Whoever thinks that The Passion is solely about observing this ritual to reveal the heathen roots of folk Catholicism is mistaken. In its final third, The Passion shows a Catholic ceremony in harmony with the spirit of the ritual: Men armed with swords guard Christ´s tomb in a church. Who would dare to steal the Savior´s body?
At the beginning of most of my films there is the irrational, something I don´t understand. The starting point of this film was the question why the residents of a small town in Poland would take pleasure in the annual excessive lynching of an oversized Judas puppet. The scenes of the agitated mob recall harrowing news images that have been imprinted in our collective memory ever since Somalia or Iraq.

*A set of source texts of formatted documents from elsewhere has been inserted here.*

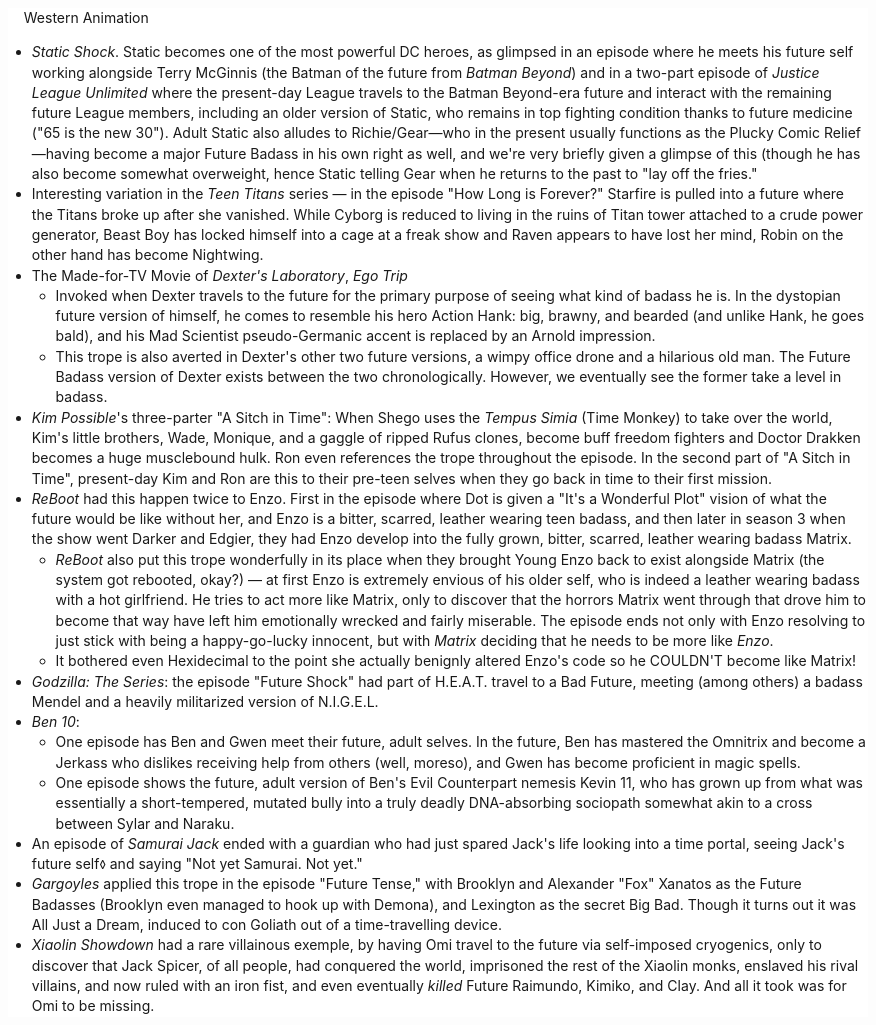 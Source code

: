 
    Western Animation 

-   _Static Shock_. Static becomes one of the most powerful DC heroes, as glimpsed in an episode where he meets his future self working alongside Terry McGinnis (the Batman of the future from _Batman Beyond_) and in a two-part episode of _Justice League Unlimited_ where the present-day League travels to the Batman Beyond\-era future and interact with the remaining future League members, including an older version of Static, who remains in top fighting condition thanks to future medicine ("65 is the new 30"). Adult Static also alludes to Richie/Gear—who in the present usually functions as the Plucky Comic Relief—having become a major Future Badass in his own right as well, and we're very briefly given a glimpse of this (though he has also become somewhat overweight, hence Static telling Gear when he returns to the past to "lay off the fries."
-   Interesting variation in the _Teen Titans_ series — in the episode "How Long is Forever?" Starfire is pulled into a future where the Titans broke up after she vanished. While Cyborg is reduced to living in the ruins of Titan tower attached to a crude power generator, Beast Boy has locked himself into a cage at a freak show and Raven appears to have lost her mind, Robin on the other hand has become Nightwing.
-   The Made-for-TV Movie of _Dexter's Laboratory_, _Ego Trip_
    -   Invoked when Dexter travels to the future for the primary purpose of seeing what kind of badass he is. In the dystopian future version of himself, he comes to resemble his hero Action Hank: big, brawny, and bearded (and unlike Hank, he goes bald), and his Mad Scientist pseudo-Germanic accent is replaced by an Arnold impression.
    -   This trope is also averted in Dexter's other two future versions, a wimpy office drone and a hilarious old man. The Future Badass version of Dexter exists between the two chronologically. However, we eventually see the former take a level in badass.
-   _Kim Possible_'s three-parter "A Sitch in Time": When Shego uses the _Tempus Simia_ (Time Monkey) to take over the world, Kim's little brothers, Wade, Monique, and a gaggle of ripped Rufus clones, become buff freedom fighters and Doctor Drakken becomes a huge musclebound hulk. Ron even references the trope throughout the episode. In the second part of "A Sitch in Time", present-day Kim and Ron are this to their pre-teen selves when they go back in time to their first mission.
-   _ReBoot_ had this happen twice to Enzo. First in the episode where Dot is given a "It's a Wonderful Plot" vision of what the future would be like without her, and Enzo is a bitter, scarred, leather wearing teen badass, and then later in season 3 when the show went Darker and Edgier, they had Enzo develop into the fully grown, bitter, scarred, leather wearing badass Matrix.
    -   _ReBoot_ also put this trope wonderfully in its place when they brought Young Enzo back to exist alongside Matrix (the system got rebooted, okay?) — at first Enzo is extremely envious of his older self, who is indeed a leather wearing badass with a hot girlfriend. He tries to act more like Matrix, only to discover that the horrors Matrix went through that drove him to become that way have left him emotionally wrecked and fairly miserable. The episode ends not only with Enzo resolving to just stick with being a happy-go-lucky innocent, but with _Matrix_ deciding that he needs to be more like _Enzo_.
    -   It bothered even Hexidecimal to the point she actually benignly altered Enzo's code so he COULDN'T become like Matrix!
-   _Godzilla: The Series_: the episode "Future Shock" had part of H.E.A.T. travel to a Bad Future, meeting (among others) a badass Mendel and a heavily militarized version of N.I.G.E.L.
-   _Ben 10_:
    -   One episode has Ben and Gwen meet their future, adult selves. In the future, Ben has mastered the Omnitrix and become a Jerkass who dislikes receiving help from others (well, moreso), and Gwen has become proficient in magic spells.
    -   One episode shows the future, adult version of Ben's Evil Counterpart nemesis Kevin 11, who has grown up from what was essentially a short-tempered, mutated bully into a truly deadly DNA-absorbing sociopath somewhat akin to a cross between Sylar and Naraku.
-   An episode of _Samurai Jack_ ended with a guardian who had just spared Jack's life looking into a time portal, seeing Jack's future self<small>◊</small> and saying "Not yet Samurai. Not yet."
-   _Gargoyles_ applied this trope in the episode "Future Tense," with Brooklyn and Alexander "Fox" Xanatos as the Future Badasses (Brooklyn even managed to hook up with Demona), and Lexington as the secret Big Bad. Though it turns out it was All Just a Dream, induced to con Goliath out of a time-travelling device.
-   _Xiaolin Showdown_ had a rare villainous exemple, by having Omi travel to the future via self-imposed cryogenics, only to discover that Jack Spicer, of all people, had conquered the world, imprisoned the rest of the Xiaolin monks, enslaved his rival villains, and now ruled with an iron fist, and even eventually _killed_ Future Raimundo, Kimiko, and Clay. And all it took was for Omi to be missing.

The mood of the film oscillates between playful and serious. Don´t the four dark figures at the beginning with their infantile jokes resemble children rather than grown-ups? And the children that so eagerly and violently beat on the puppet - are they merely innocently at play?
The guarding of the grave of Jesus until resurrection at the end of the film is tightly connected to the preceding events. Obviously the one cannot exist without the other: we need to destroy the bogeyman Judas first, in order to augment our respect and love for Jesus. I am not sure anti-semitism is the main problem here. Most villagers probably have other motives to participate. I think a far more universal logic is responsible for the unfolding events: hypocrisy and the thinking in stereotypes. Maybe this is the most disturbing aspect of this story.
In the small town of Pruchnik in the southeastern part of Poland villagers gather every year on Good Friday to “punish” Judas for his betrayal of Jesus. A larger-than-life straw puppet with a hooked nose is dragged through town, beaten, decapitated, burnt and thrown in the river. The film explores the thin line between pagan and Christian rites while exposing the sometimes brutal and blatantly anti-semitic undercurrents of Christian practice.